This was a theme I was very interested in exploring in many stories. The essay you remember offers one kind of shift of thinking about our desi version of fatphobia. The rhetoric of the essay asked, what if we thought of fat women’s bodies in terms of strength and power and taking up more space instead of the good looks paradigm. I think it ends with that meme, “Eat cake. If anyone criticises you, eat them too”.

In these short stories, through multiple characters, I explore all our tendencies to evaluate other people’s and our own value in the world through good looks. It’s not that we are not aware that good looks in our contemporary life is a thing achieved through genetics, complex and expensive upkeep, complex management of our social media.

But inside the beast as we are, despite our awareness of how things work, our grasp on our feelings remains slippery. One has to constantly remind oneself that our bodies are not only to be decorative and that all kinds of bodies can be decorative, all kinds of bodies can give, receive and deserve pleasure. The back and forthness and that constant preoccupation is something I wanted to play out. That familiar sense of feeling comfortable in one’s skin and suddenly asking oneself, am I delusional to feel comfortable and happy? Should I not be wreathed in shame for not being perfect? And then should I be wreathed in shame for not being proud? And on and on. Hence a couple of characters’ fervent interest in desire and fantasy that leaves the body behind. And so also many of the villains’ desire to reassert a reality in which only people with (what they think of as having) good bodies, good hair, good skin have any right to live. Everyone else better keep quiet.

Jia Tolentino wrote in Trick Mirror, her essay collection on internet and media cultures, “Even if you avoid the internet completely… you still live in the world that this internet has created”. In TWWFTIF, people get catfished, trolled, become obsessed with others’ online selves, experience news fatigue and flashbacks of non-consensual explicit images. But everything that feels most real to them seems, ultimately, to happen offline. In one story, the singer we know only as thumri_girl prefers the BPO to the pretenses of cultural spaces; in another, the author Sabbah attends a litfest and feels like she never again wants to be in a room with more than two writers. To go back to what you said about “what we and the internet have been doing with each other since it arrived”, how would you say human hostilities play out, similarly or differently, online and offline?

That’s a very interesting observation.
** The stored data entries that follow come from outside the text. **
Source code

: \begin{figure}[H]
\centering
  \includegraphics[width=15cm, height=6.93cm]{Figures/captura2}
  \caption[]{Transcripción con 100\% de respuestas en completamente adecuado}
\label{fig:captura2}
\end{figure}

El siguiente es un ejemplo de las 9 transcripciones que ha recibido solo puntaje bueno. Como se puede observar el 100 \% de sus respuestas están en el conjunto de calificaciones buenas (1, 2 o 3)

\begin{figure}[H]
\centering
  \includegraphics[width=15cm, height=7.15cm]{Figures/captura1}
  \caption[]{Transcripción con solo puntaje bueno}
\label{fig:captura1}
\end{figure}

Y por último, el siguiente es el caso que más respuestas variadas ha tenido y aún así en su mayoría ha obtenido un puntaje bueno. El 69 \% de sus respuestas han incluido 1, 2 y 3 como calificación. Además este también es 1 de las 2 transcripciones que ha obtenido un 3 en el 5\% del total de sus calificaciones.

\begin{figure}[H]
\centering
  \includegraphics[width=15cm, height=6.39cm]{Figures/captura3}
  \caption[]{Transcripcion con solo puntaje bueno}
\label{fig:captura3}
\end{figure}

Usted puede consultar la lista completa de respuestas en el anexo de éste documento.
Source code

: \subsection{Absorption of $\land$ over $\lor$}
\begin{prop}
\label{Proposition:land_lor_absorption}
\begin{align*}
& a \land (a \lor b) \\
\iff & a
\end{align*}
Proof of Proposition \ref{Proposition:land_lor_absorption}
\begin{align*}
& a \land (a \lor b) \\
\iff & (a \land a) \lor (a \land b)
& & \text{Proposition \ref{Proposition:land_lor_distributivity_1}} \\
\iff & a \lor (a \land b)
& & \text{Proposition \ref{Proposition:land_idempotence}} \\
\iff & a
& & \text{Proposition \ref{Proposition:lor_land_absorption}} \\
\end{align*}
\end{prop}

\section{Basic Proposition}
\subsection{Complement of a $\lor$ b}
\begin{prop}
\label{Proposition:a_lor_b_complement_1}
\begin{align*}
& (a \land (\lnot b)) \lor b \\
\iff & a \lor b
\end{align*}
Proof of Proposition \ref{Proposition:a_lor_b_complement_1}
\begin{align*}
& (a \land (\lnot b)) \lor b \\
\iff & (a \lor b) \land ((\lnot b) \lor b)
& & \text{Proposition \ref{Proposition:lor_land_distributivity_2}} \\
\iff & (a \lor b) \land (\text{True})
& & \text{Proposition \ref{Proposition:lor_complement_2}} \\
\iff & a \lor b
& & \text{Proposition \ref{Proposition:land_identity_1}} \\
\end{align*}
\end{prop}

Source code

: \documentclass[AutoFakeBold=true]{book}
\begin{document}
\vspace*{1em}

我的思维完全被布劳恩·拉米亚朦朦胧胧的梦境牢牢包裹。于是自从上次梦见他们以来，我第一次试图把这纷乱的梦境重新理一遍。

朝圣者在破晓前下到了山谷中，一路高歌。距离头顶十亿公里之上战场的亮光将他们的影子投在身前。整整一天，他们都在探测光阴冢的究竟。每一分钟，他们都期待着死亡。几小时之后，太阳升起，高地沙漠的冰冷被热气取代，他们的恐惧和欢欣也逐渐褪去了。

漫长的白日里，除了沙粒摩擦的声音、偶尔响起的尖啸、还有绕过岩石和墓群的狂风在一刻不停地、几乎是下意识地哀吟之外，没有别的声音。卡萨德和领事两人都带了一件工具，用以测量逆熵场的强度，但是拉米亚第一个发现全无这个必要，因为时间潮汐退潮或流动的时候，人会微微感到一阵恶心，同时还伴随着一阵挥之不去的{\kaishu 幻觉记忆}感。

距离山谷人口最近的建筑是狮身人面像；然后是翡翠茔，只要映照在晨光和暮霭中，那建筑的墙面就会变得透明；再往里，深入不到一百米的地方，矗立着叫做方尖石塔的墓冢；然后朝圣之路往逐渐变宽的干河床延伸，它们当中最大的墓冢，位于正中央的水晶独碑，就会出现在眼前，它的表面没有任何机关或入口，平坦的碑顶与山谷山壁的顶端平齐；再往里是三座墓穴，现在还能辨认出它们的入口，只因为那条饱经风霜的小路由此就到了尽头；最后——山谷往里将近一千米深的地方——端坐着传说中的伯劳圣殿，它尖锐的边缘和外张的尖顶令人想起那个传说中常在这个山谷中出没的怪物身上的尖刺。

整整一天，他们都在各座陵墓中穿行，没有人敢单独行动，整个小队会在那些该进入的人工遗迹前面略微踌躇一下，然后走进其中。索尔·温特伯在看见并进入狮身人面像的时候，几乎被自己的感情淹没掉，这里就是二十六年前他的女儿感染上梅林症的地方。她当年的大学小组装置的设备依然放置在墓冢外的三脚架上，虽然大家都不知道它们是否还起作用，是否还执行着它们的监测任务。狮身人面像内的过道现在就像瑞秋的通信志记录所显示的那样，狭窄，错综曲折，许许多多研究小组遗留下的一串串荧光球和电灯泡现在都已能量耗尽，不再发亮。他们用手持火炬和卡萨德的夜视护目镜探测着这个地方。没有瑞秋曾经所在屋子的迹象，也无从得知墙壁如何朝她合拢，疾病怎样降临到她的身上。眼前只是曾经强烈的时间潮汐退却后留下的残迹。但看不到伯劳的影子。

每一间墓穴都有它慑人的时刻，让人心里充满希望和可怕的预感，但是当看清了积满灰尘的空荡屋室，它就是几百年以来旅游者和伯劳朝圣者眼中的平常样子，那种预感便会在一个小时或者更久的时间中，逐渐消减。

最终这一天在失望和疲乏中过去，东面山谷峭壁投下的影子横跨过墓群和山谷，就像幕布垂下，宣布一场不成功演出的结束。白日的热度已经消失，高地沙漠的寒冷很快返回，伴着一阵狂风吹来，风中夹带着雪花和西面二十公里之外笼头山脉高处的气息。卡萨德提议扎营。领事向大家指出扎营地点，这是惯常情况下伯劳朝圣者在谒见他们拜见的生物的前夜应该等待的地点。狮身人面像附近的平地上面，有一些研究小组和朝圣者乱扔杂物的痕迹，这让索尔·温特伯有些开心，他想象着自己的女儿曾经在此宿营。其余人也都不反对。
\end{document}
What Thumri Girl and Sabbah have in common is that they are kind of appalled by cultural spaces and more importantly, themselves in cultural spaces. They don’t know how to be comfortable, they have status anxiety, they can’t deal with other people’s status anxiety so they are both like Thomaskutty odikyo/bhaag ja Pooja beti. Obviously what they are running from is their uncertain place in the world towards what they hope is steadier footing. The internet in its current avatar with its emphasis on metrics is all about status anxiety. Tolentino, who you mentioned in our conversation, has been criticised for conflating social media with the internet. It’s a conflation that many of us make. But if you think outside of social media, large chunks of the internet have also been transformed into those models. And swiftly a kind of homogeneity and status anxiety comes into every silly, timepass weird online activity. Last year when there was the attempted exodus from Twitter to Mastodon, I joked that it was like Delhi people building houses in the hills to get away from it all. Except you get up in the hills in the morning and realise your Delhi neighbour has built a house right next to you. The internet can definitely feel hellish. It can make you feel like crap. But so can going to a classical music concert. Hell is other people and our need for other people’s approval. The difference is the intense hypnotic effect that the dramas online have which is 100x what it is like offline. It is much easier to remind yourself that woh sab maya hai when you don’t have network for three days.
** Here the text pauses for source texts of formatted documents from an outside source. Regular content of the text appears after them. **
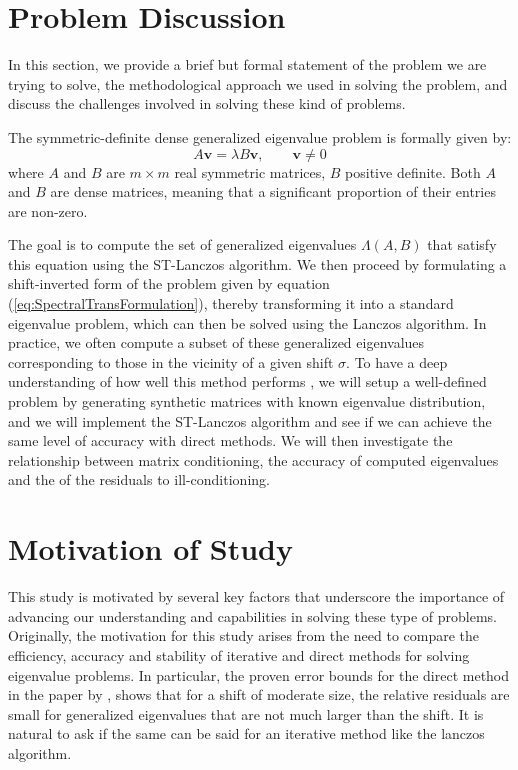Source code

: \section{Problem Discussion}\label{sec:ProblemDiscussion}

In this section, we provide a brief but formal statement of the problem we are trying to solve, the methodological approach we used in solving the problem, and discuss the challenges involved in solving these kind of problems.

The symmetric-definite dense generalized eigenvalue problem is formally given by:
\begin{equation}\label{eq:GenEigVal_Problem}
	A\mathbf{v} = \lambda B\mathbf{v}, \qquad \mathbf{v} \neq 0
\end{equation}
where $A$ and $B$ are $m \times m$ real symmetric matrices, $B$ positive definite. Both $A$ and $B$ are dense matrices, meaning that a significant proportion of their entries are non-zero.

The goal is to compute the set of generalized eigenvalues $\Lambda(A, B)$ that satisfy this equation using the ST-Lanczos algorithm. We then proceed by formulating a shift-inverted form of the problem given by equation (\ref{eq:SpectralTransFormulation}), thereby transforming it into a standard eigenvalue problem, which can then be solved using the Lanczos algorithm. In practice, we often compute a subset of these generalized eigenvalues corresponding to those in the vicinity of a given shift $\sigma$. To have a deep understanding of how well this method performs , we will setup a well-defined problem by generating synthetic matrices with known eigenvalue distribution, and we will implement the ST-Lanczos algorithm and see if we can achieve the same level of accuracy with direct methods. We will then investigate the relationship between matrix conditioning, the accuracy of computed eigenvalues and the  of the residuals to ill-conditioning.

\section{Motivation of Study}\label{sec:MoitavationOfStudy}

This study is motivated by several key factors that underscore the importance of advancing our understanding and capabilities in solving these type of problems. Originally, the motivation for this study arises from the need to compare the efficiency, accuracy and stability of iterative and direct methods for solving eigenvalue problems. In particular, the proven error bounds for the direct method in the paper by \cite{stewart2024spectraltransformationdensesymmetric}, shows that for a shift of moderate size, the relative residuals are small for generalized eigenvalues that are not much larger than the shift. It is natural to ask if the same can be said for an iterative method like the lanczos algorithm.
Can we get away from the world that the internet has made? No. But what are we trying to get away from?

The hole that we feel inside that we are not good enough, the having/not having/deleting of accounts cannot help with that. To paraphrase Vivian Gornick, only one’s own working mind breaks the solitude of the self.

“I have never met a happy right-wing person, so my guess is that regardless of current political standing they don’t feel like they are winning either.”
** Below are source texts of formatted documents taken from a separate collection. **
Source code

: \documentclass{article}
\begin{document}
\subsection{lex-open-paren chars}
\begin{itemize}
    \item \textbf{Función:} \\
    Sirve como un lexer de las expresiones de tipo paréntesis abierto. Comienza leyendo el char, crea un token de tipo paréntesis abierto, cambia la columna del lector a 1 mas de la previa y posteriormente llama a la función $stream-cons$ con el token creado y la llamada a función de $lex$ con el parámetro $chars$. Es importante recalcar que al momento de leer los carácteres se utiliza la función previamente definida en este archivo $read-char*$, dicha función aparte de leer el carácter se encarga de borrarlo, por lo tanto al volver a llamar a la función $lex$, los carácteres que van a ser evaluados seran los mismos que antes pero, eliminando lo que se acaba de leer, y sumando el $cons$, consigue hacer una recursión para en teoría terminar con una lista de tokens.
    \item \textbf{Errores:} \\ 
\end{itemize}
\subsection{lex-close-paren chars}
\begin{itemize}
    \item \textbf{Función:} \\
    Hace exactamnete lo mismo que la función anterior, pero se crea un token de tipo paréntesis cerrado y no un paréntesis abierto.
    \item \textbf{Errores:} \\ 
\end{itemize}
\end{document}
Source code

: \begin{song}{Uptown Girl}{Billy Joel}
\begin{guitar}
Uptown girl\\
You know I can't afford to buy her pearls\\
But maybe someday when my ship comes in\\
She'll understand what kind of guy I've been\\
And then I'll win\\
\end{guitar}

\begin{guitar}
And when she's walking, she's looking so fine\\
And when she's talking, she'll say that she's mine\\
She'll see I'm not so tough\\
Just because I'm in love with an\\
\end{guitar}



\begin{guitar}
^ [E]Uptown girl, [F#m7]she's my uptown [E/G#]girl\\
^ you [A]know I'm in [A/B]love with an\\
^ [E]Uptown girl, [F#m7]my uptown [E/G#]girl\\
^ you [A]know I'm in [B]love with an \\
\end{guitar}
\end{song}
At one point, Sabbah—facing a barrage of online trolls—thinks “tomorrow the trishuls may arrive”. I often feel (you may not agree, of course) like liberal discourse on social media fixates on posturing and snappy takedowns while the reality of rightwing presence in the world continues to loom, unthreatened and unchanged. What do you think? Do you think literature or the arts can do anything about this?

The smugness of liberal political expression vs the permanently wounded gussa of right-wing political expression. Not great choices. I think the greater difficulty is to get away from thinking that these are our only choices. That our ethical journey can only be guided by only these two mapfinders.

I believe everyone should look for love and try to do their own work well. Elected officials and artists and everyone else. Many of us are preoccupied (and who can blame us for being preoccupied) by the meaning of our work and selves in a polarised political landscape. This being maya, it lures us further and further into the forest. Then we emerge from the trees with terrible political visions and awful artistic visions.

I have never met a happy right-wing person, Sharanya, so my guess is that regardless of current political standing they don’t feel like they are winning either.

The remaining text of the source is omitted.